The easiest way to use sqlchat is with the Unsloth library, which will ensure you get the best performance.

Prerequisites

First, install the necessary libraries.

pip install unsloth
pip install "torch>=2.3.1"

Running Inference

Here is a simple, reusable Python script to run inference with the model.

import torch
from unsloth import FastLanguageModel
from transformers import TextStreamer

# Load the sqlchat model from the Hugging Face Hub
# This is a standalone 4-bit model, so we load it as such.
print("Loading sqlchat model...")
model, tokenizer = FastLanguageModel.from_pretrained(
    model_name="nnul/sqlchat",
    max_seq_length=4096,
    dtype=None,
    load_in_4bit=True,
)
print("Model loaded successfully.")

# This call optimizes the model for the fastest possible inference.
FastLanguageModel.for_inference(model)

def generate_sql(instruction: str, context: str = ""):
    """
    A helper function to generate SQL from a natural language prompt.
    """
    prompt = tokenizer.apply_chat_template(
        [
            {"role": "system", "content": "You are a helpful assistant that generates SQL queries based on natural language questions and database schemas."},
            {"role": "user", "content": f"### Instruction:\n{instruction}\n\n### Context:\n{context}"},
        ],
        tokenize=False,
        add_generation_prompt=True,
        enable_thinking=False, # Ensures direct SQL output
    )

    inputs = tokenizer([prompt], return_tensors="pt").to("cuda")
    text_streamer = TextStreamer(tokenizer, skip_prompt=True, clean_up_tokenization_spaces=True)

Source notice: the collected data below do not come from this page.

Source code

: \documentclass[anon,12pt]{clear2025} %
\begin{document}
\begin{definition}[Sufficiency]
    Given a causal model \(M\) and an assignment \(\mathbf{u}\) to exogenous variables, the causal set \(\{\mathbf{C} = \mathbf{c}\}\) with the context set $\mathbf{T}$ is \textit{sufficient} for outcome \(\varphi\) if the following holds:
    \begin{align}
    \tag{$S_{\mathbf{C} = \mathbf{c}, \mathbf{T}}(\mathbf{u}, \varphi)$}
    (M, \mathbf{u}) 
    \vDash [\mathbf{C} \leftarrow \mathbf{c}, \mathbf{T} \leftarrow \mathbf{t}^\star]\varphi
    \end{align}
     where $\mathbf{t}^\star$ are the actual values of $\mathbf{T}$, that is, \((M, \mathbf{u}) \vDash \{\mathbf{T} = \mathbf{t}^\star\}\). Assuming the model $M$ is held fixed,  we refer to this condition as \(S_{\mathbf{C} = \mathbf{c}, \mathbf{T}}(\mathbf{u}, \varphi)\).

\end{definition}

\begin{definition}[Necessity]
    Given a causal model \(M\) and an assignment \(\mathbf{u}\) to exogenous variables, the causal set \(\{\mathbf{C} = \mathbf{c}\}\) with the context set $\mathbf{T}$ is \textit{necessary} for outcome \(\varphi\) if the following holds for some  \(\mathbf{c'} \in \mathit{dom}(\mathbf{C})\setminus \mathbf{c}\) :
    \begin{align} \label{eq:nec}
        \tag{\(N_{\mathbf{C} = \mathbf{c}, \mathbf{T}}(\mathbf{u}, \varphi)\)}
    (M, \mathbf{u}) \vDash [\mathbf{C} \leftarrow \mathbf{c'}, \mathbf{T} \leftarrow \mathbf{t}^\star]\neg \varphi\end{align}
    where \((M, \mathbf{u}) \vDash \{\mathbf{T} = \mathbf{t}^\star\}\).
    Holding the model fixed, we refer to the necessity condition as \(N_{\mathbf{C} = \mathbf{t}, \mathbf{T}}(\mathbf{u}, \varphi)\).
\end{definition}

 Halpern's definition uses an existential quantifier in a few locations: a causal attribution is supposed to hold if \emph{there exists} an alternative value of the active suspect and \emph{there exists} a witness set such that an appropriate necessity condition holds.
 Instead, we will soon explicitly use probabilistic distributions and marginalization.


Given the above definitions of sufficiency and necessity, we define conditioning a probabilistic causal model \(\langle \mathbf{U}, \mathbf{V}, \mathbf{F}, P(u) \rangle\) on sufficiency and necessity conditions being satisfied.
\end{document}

    print(f"User Instruction: {instruction}")
    print("\nModel Output:")
    print("---------------------------------")
    _ = model.generate(
        **inputs,
        streamer=text_streamer,
        max_new_tokens=256,
        do_sample=False, # Use greedy decoding for deterministic output
        use_cache=True,
    )
    print("---------------------------------\n")

# --- Example 1: Querying Data ---
generate_sql(
    instruction="Which department has the most number of employees?",
    context="CREATE TABLE department (name VARCHAR, num_employees INTEGER)"
)

# --- Example 2: Creating a Table (DDL) ---
generate_sql(
    instruction="We need a table to manage student enrollments in courses. This table should link the 'students' table and the 'courses' table using their respective IDs.",
    context="""
CREATE TABLE students (student_id INTEGER PRIMARY KEY, student_name VARCHAR(255));
CREATE TABLE courses (course_id INTEGER PRIMARY KEY, course_title VARCHAR(255));
"""
)

Expected Output

User Instruction: Which department has the most number of employees?

Model Output:
---------------------------------
SELECT name FROM department ORDER BY num_employees DESC LIMIT 1;
---------------------------------

User Instruction: We need a table to manage student enrollments in courses. This table should link the 'students' table and the 'courses' table using their respective IDs.

Model Output:
---------------------------------
CREATE TABLE student_enrollment (student_id INTEGER, course_id INTEGER, PRIMARY KEY (student_id, course_id), FOREIGN KEY (student_id) REFERENCES students(student_id), FOREIGN KEY (course_id) REFERENCES courses(course_id));
---------------------------------

Performance

The model was benchmarked on an NVIDIA A40 GPU. In a batch-processing scenario, it achieves a throughput of ~55-70 tokens/second. Single-prompt latency is well within real-time requirements for interactive applications.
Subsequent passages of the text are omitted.